Only a few weeks ago, Blythe Masters, Head of Global Commodities at JP Morgan Chase, talking about the importance of gold and silver in the global market place and prices that increasingly affect all our daily lives. All that is given to be true, considering the current state of markets and the fragility in the US Dollar. However, the recent press surrounding JP Morgan is more a sign of the inherent instability in the US banking sector and indicates that it, rather than markets or currencies or politics, will have a vast influence on the gold and silver market in the years to come.
The CEO of JP Morgan Chase, Jamie Dimon, is currently on major damage control, making several news, talk shows, and television appearances in the past few days. Essentially, JP Morgan mispriced the cost and availability of liquidity to both enter and exit large trades. That is as concise and as clear an explanation as we will be getting for a while. JP Morgan, one of the biggest banks in investing grossly misjudged how much money they would need in order to perform adequately in the market.

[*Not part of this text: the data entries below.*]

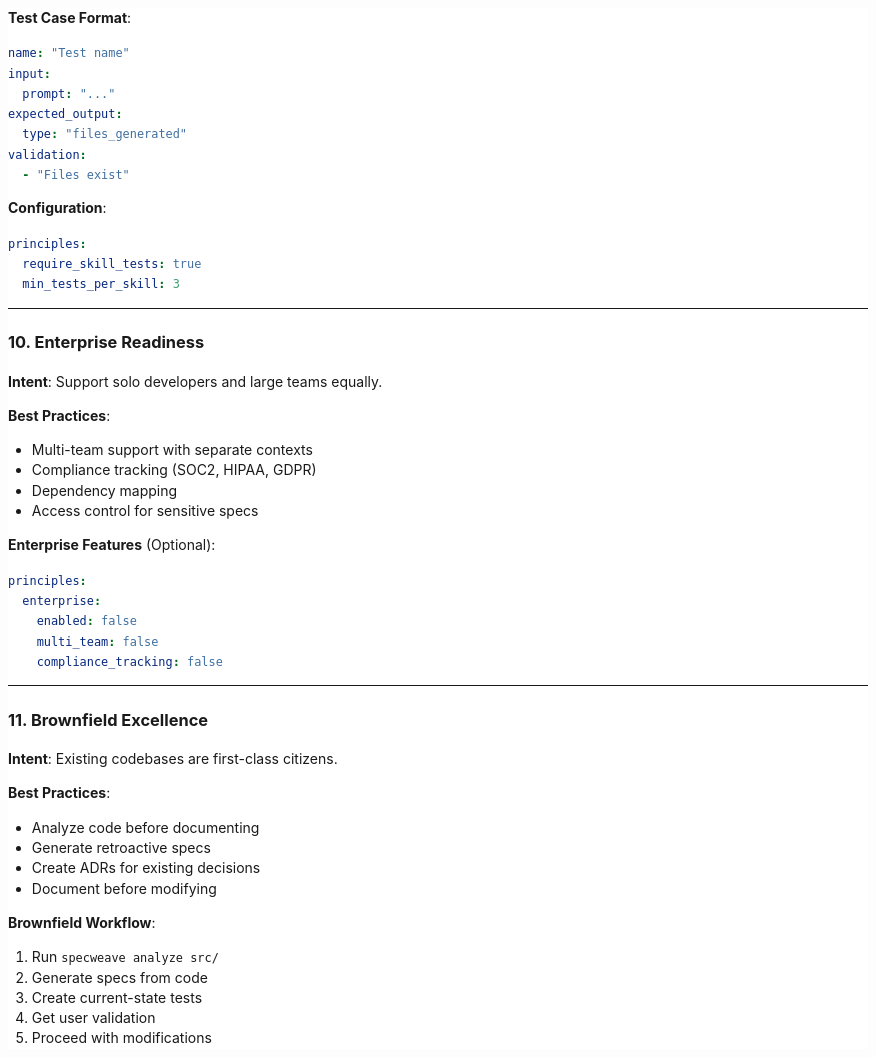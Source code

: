 **Test Case Format**:
```yaml
name: "Test name"
input:
  prompt: "..."
expected_output:
  type: "files_generated"
validation:
  - "Files exist"
```

**Configuration**:
```yaml
principles:
  require_skill_tests: true
  min_tests_per_skill: 3
```

---

### 10. Enterprise Readiness

**Intent**: Support solo developers and large teams equally.

**Best Practices**:
- Multi-team support with separate contexts
- Compliance tracking (SOC2, HIPAA, GDPR)
- Dependency mapping
- Access control for sensitive specs

**Enterprise Features** (Optional):
```yaml
principles:
  enterprise:
    enabled: false
    multi_team: false
    compliance_tracking: false
```

---

### 11. Brownfield Excellence

**Intent**: Existing codebases are first-class citizens.

**Best Practices**:
- Analyze code before documenting
- Generate retroactive specs
- Create ADRs for existing decisions
- Document before modifying

**Brownfield Workflow**:
1. Run `specweave analyze src/`
2. Generate specs from code
3. Create current-state tests
4. Get user validation
5. Proceed with modifications
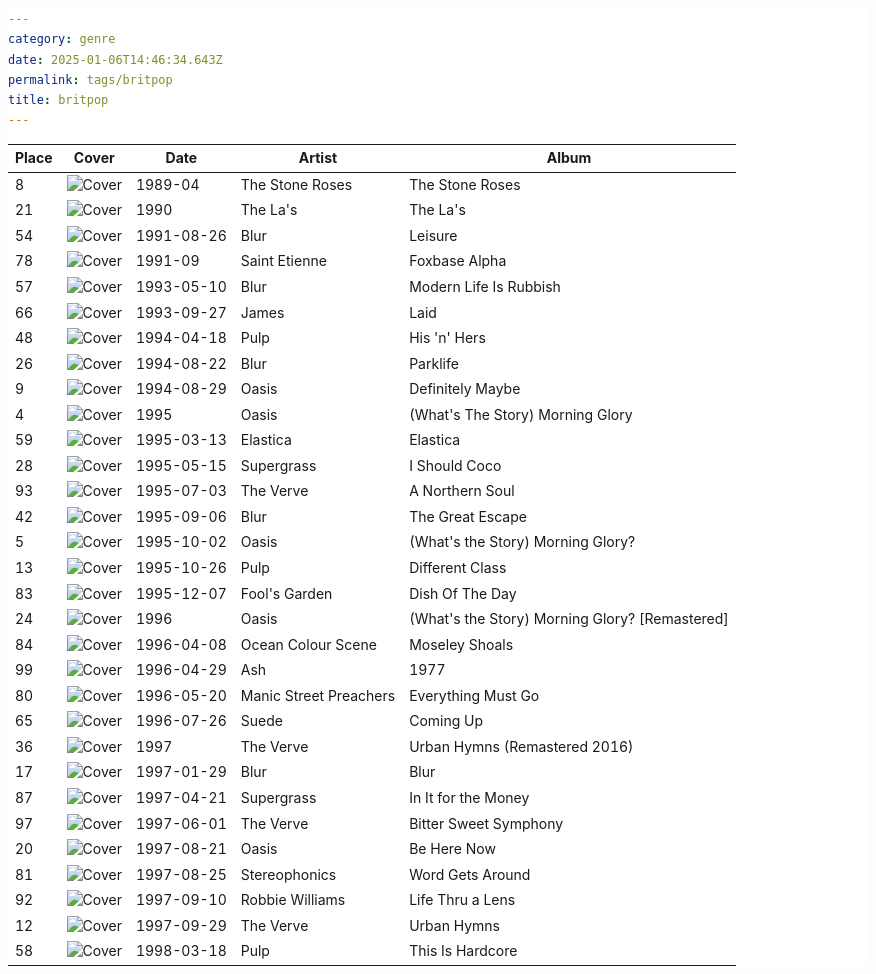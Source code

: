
 ```yaml
---
category: genre
date: 2025-01-06T14:46:34.643Z
permalink: tags/britpop
title: britpop
---
```


| Place | Cover | Date | Artist | Album |
|---|---|---|---|---|
| 8 | ![Cover](http://coverartarchive.org/release/ab1e29e7-182d-4a5e-beae-f85ff9ac86d7/5791153967-250.jpg) | 1989-04 | The Stone Roses | The Stone Roses |
| 21 | ![Cover](https://lastfm.freetls.fastly.net/i/u/34s/a281e60486b0ba6eb110c5e0be2d0709.png) | 1990 | The La's | The La's |
| 54 | ![Cover](https://lastfm.freetls.fastly.net/i/u/34s/55cbfe8cfee64d2c9354d06c1426c3f4.png) | 1991-08-26 | Blur | Leisure |
| 78 | ![Cover](https://i.discogs.com/vAjK1ebSTKvnjcYN3b5GbMnMdIBJ5KqpNINNk_F3o6s/rs:fit/g:sm/q:40/h:150/w:150/czM6Ly9kaXNjb2dz/LWRhdGFiYXNlLWlt/YWdlcy9SLTg0ODct/MTU4OTQ2NDc4My03/OTk2LmpwZWc.jpeg) | 1991-09 | Saint Etienne | Foxbase Alpha |
| 57 | ![Cover](https://i.discogs.com/pQbxZavFychg0mdV9l3NqrQqJh6-pplTLS3sYJUFEIA/rs:fit/g:sm/q:40/h:150/w:150/czM6Ly9kaXNjb2dz/LWRhdGFiYXNlLWlt/YWdlcy9SLTM4MTYx/Mi0xMTY1MTAyNzEw/LmpwZWc.jpeg) | 1993-05-10 | Blur | Modern Life Is Rubbish |
| 66 | ![Cover](https://i.discogs.com/edhMEiGnMwKu5A2lNWEkYdtHl4ZqDAt4Zhq4cFru1kQ/rs:fit/g:sm/q:40/h:150/w:150/czM6Ly9kaXNjb2dz/LWRhdGFiYXNlLWlt/YWdlcy9SLTM3OTE0/MC0xMjQzMDYzNjE0/LmpwZWc.jpeg) | 1993-09-27 | James | Laid |
| 48 | ![Cover](http://coverartarchive.org/release/30a94519-0c6e-41ab-8a4e-77cccd91f477/4392724826-250.jpg) | 1994-04-18 | Pulp | His 'n' Hers |
| 26 | ![Cover](https://lastfm.freetls.fastly.net/i/u/34s/19e7df241eead2786c81e5f50c4f3364.png) | 1994-08-22 | Blur | Parklife |
| 9 | ![Cover](https://lastfm.freetls.fastly.net/i/u/34s/8d6acedbe66b4e69ced210643799dc4c.png) | 1994-08-29 | Oasis | Definitely Maybe |
| 4 | ![Cover](https://lastfm.freetls.fastly.net/i/u/34s/c5998e08e2e24574cdb786ec5cbd94ee.png) | 1995 | Oasis | (What's The Story) Morning Glory |
| 59 | ![Cover](http://coverartarchive.org/release/7225bbae-8050-4829-abee-56cd18f76143/15753015256-250.jpg) | 1995-03-13 | Elastica | Elastica |
| 28 | ![Cover](https://lastfm.freetls.fastly.net/i/u/34s/7f71acdacbc9eb2f3cfb4239fd059593.png) | 1995-05-15 | Supergrass | I Should Coco |
| 93 | ![Cover](http://coverartarchive.org/release/1ec3f8dc-27fe-31b1-ac45-f957da4e3773/28476982084-250.jpg) | 1995-07-03 | The Verve | A Northern Soul |
| 42 | ![Cover](https://lastfm.freetls.fastly.net/i/u/34s/1a1de088d31f4bd9bb0e06655cac2022.png) | 1995-09-06 | Blur | The Great Escape |
| 5 | ![Cover](https://lastfm.freetls.fastly.net/i/u/34s/1b217359e775a8b6a7bc443abe5b08c2.png) | 1995-10-02 | Oasis | (What's the Story) Morning Glory? |
| 13 | ![Cover](https://i.discogs.com/fxLxJDRvD6UxxjgtR5AQ6y4Z_qi2qBo4MOqC9MCo-GA/rs:fit/g:sm/q:40/h:150/w:150/czM6Ly9kaXNjb2dz/LWRhdGFiYXNlLWlt/YWdlcy9SLTE0OTU1/NzctMTI0NTI3NjI3/Ny5qcGVn.jpeg) | 1995-10-26 | Pulp | Different Class |
| 83 | ![Cover](http://coverartarchive.org/release/dcfe8092-607d-43dd-88e5-4d4429f049c9/2107276861-250.jpg) | 1995-12-07 | Fool's Garden | Dish Of The Day |
| 24 | ![Cover](https://i.discogs.com/3kWHkQyYntUcM5Nu3wrXU0OdY6Qanf7qMWJm-2OL25o/rs:fit/g:sm/q:40/h:150/w:150/czM6Ly9kaXNjb2dz/LWRhdGFiYXNlLWlt/YWdlcy9SLTEwNTk2/MTQzLTE1NzgwNTEz/NTEtMzEyMy5qcGVn.jpeg) | 1996 | Oasis | (What's the Story) Morning Glory? [Remastered] |
| 84 | ![Cover](https://lastfm.freetls.fastly.net/i/u/34s/96b44f5483cf4d098b35b7ed7549a6e9.png) | 1996-04-08 | Ocean Colour Scene | Moseley Shoals |
| 99 | ![Cover](https://lastfm.freetls.fastly.net/i/u/34s/0d05382df4534123c1bdcda719fc2e7a.png) | 1996-04-29 | Ash | 1977 |
| 80 | ![Cover](https://lastfm.freetls.fastly.net/i/u/34s/823ac734d866d318411fe6dd78630523.png) | 1996-05-20 | Manic Street Preachers | Everything Must Go |
| 65 | ![Cover](http://coverartarchive.org/release/1ae07a70-e894-4fa7-a3bf-2b2b9382e02a/31845616942-250.jpg) | 1996-07-26 | Suede | Coming Up |
| 36 | ![Cover](https://i.discogs.com/qhwrSinnJir6PuxvFCQO9fyatdPhN1L2cRTmfGQDDFM/rs:fit/g:sm/q:40/h:150/w:150/czM6Ly9kaXNjb2dz/LWRhdGFiYXNlLWlt/YWdlcy9SLTQ0NTg3/OC0xMjY1NDA5MDIx/LmpwZWc.jpeg) | 1997 | The Verve | Urban Hymns (Remastered 2016) |
| 17 | ![Cover](https://lastfm.freetls.fastly.net/i/u/34s/5cc94288ee91f2bf085204ea693f8607.png) | 1997-01-29 | Blur | Blur |
| 87 | ![Cover](https://lastfm.freetls.fastly.net/i/u/34s/09fe319bbe174e4dcede1d5a3e863900.png) | 1997-04-21 | Supergrass | In It for the Money |
| 97 | ![Cover](http://coverartarchive.org/release/b890a84c-e4d7-4d4c-9130-4f8406bfd459/6682931356-250.jpg) | 1997-06-01 | The Verve | Bitter Sweet Symphony |
| 20 | ![Cover](https://lastfm.freetls.fastly.net/i/u/34s/ea807e74a77c4cae87af14643b6da549.png) | 1997-08-21 | Oasis | Be Here Now |
| 81 | ![Cover](https://lastfm.freetls.fastly.net/i/u/34s/dd745dd02b9ac8910811ce33101835cd.png) | 1997-08-25 | Stereophonics | Word Gets Around |
| 92 | ![Cover](http://coverartarchive.org/release/c7cd499f-d4fb-4d3e-be9f-978e42b3f416/32612596404-250.jpg) | 1997-09-10 | Robbie Williams | Life Thru a Lens |
| 12 | ![Cover](https://lastfm.freetls.fastly.net/i/u/34s/7b088c5a8c237c7fa7fa54ca07c2e5fe.png) | 1997-09-29 | The Verve | Urban Hymns |
| 58 | ![Cover](https://i.discogs.com/kMS55op9Mh6jbxx8kA_dzyZEwMWtkR3pVqRpAMzZI84/rs:fit/g:sm/q:40/h:150/w:150/czM6Ly9kaXNjb2dz/LWRhdGFiYXNlLWlt/YWdlcy9SLTczNjQw/Ny0xNTA3MjAwNTYx/LTk3OTQuanBlZw.jpeg) | 1998-03-18 | Pulp | This Is Hardcore |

Currently, the bank is making projections that it has so far lost $2 billion due to this miscalculation. In terms of the size of the investment bank, $2 billion is substantial, but not necessarily a business-altering amount of money. These days, no bank should be losing $2 billion due to misjudgment, which the prevailing opinion of the common American observer. JP Morgan should be responsibly using its money, especially because the bank received billions of dollars in taxpayer bailouts, making the bank more publicly accountable than a typical company or stockholder corporation.
This is just more indication from the behavior of the banking sector that working and investing Americans need to be placing their money in safe, well-performing vehicles. The safest vehicles we have at this point in the American economy are gold and silver, and prices have been reflecting that sentiment in the past two to three years.

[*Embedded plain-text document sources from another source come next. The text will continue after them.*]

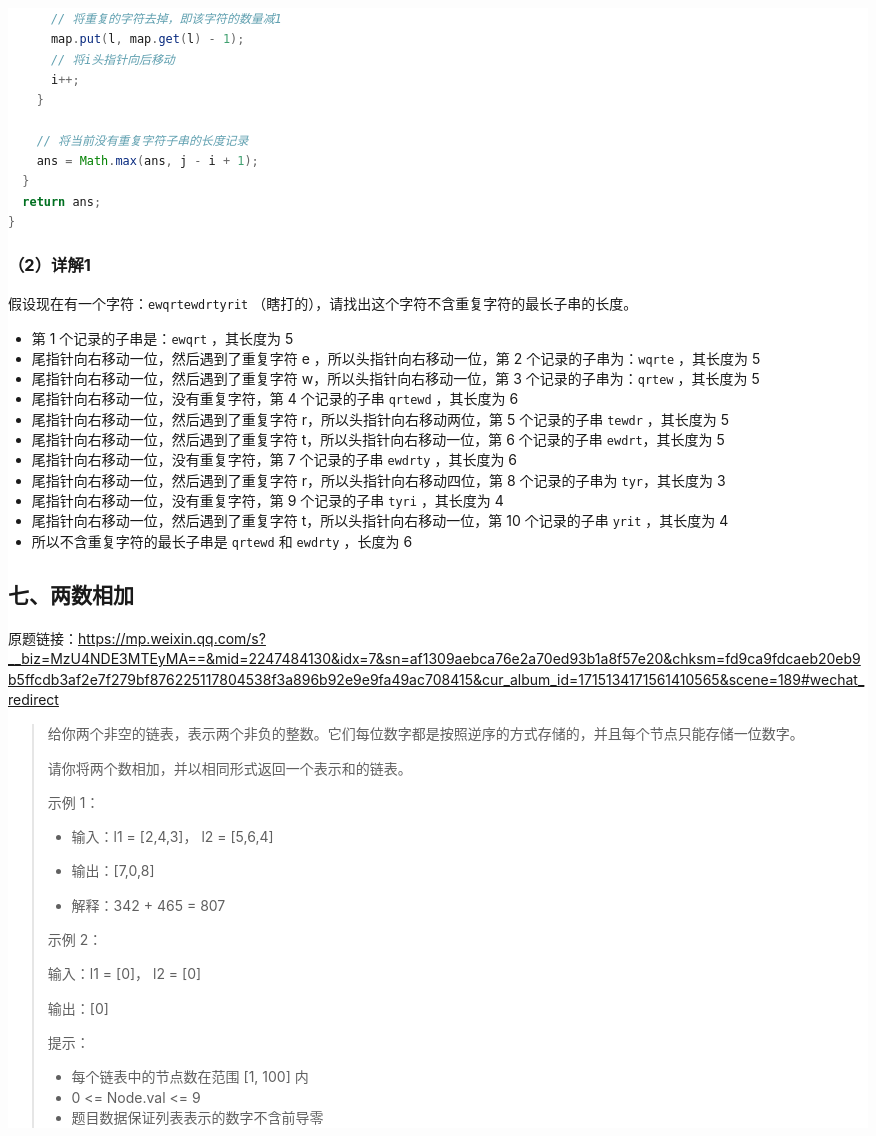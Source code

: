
 ```java
      // 将重复的字符去掉，即该字符的数量减1
      map.put(l, map.get(l) - 1);
      // 将i头指针向后移动
      i++;
    }
    
    // 将当前没有重复字符子串的长度记录
    ans = Math.max(ans, j - i + 1);
  }
  return ans;
}
```

### （2）详解1

假设现在有一个字符：`ewqrtewdrtyrit` （瞎打的），请找出这个字符不含重复字符的最长子串的长度。

+ 第 1 个记录的子串是：`ewqrt` ，其长度为 5
+ 尾指针向右移动一位，然后遇到了重复字符 e ，所以头指针向右移动一位，第 2 个记录的子串为：`wqrte` ，其长度为 5
+ 尾指针向右移动一位，然后遇到了重复字符 w，所以头指针向右移动一位，第 3 个记录的子串为：`qrtew` ，其长度为 5
+ 尾指针向右移动一位，没有重复字符，第 4 个记录的子串 `qrtewd` ，其长度为 6
+ 尾指针向右移动一位，然后遇到了重复字符 r，所以头指针向右移动两位，第 5 个记录的子串 `tewdr` ，其长度为 5
+ 尾指针向右移动一位，然后遇到了重复字符 t，所以头指针向右移动一位，第 6 个记录的子串 `ewdrt`，其长度为 5
+ 尾指针向右移动一位，没有重复字符，第 7 个记录的子串 `ewdrty` ，其长度为 6
+ 尾指针向右移动一位，然后遇到了重复字符 r，所以头指针向右移动四位，第 8 个记录的子串为 `tyr`，其长度为 3
+ 尾指针向右移动一位，没有重复字符，第 9 个记录的子串 `tyri` ，其长度为 4
+ 尾指针向右移动一位，然后遇到了重复字符 t，所以头指针向右移动一位，第 10 个记录的子串 `yrit` ，其长度为 4
+ 所以不含重复字符的最长子串是 `qrtewd` 和 `ewdrty`  ，长度为 6 

## 七、两数相加

原题链接：https://mp.weixin.qq.com/s?__biz=MzU4NDE3MTEyMA==&mid=2247484130&idx=7&sn=af1309aebca76e2a70ed93b1a8f57e20&chksm=fd9ca9fdcaeb20eb9b5ffcdb3af2e7f279bf876225117804538f3a896b92e9e9fa49ac708415&cur_album_id=1715134171561410565&scene=189#wechat_redirect

> 给你两个非空的链表，表示两个非负的整数。它们每位数字都是按照逆序的方式存储的，并且每个节点只能存储一位数字。
>
> 请你将两个数相加，并以相同形式返回一个表示和的链表。
>
> 示例 1：
>
> + 输入：l1 = [2,4,3]， l2 = [5,6,4] 
>
> + 输出：[7,0,8]
> + 解释：342 + 465 = 807
>
> 示例 2：
>
> 输入：l1 = [0]， l2 = [0] 
>
> 输出：[0]
>
> 提示：
>
> + 每个链表中的节点数在范围 [1, 100] 内
> + 0 <= Node.val <= 9
> + 题目数据保证列表表示的数字不含前导零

There seems little point to waiting for the banking sector to produce yet another example of gross mismanagement verging on possible outright criminality. Just over six months ago we experienced the failure of MF Global, a major US investing bank with hundreds of years of history. In a historic bad bet, MF Global misplaced $1.2 billion of its own customer’s money. It is estimated that about 60 percent of that money has been paid back, but funds are still missing.
It is a given that there will be further trouble in the banking sector. It’s a matter of time. In this case, it is important to listen to the voices of truth talking about the importance, strength, and future of gold and silver in the market. Gold and silver prices can perform well on the bad behavior of banks alone.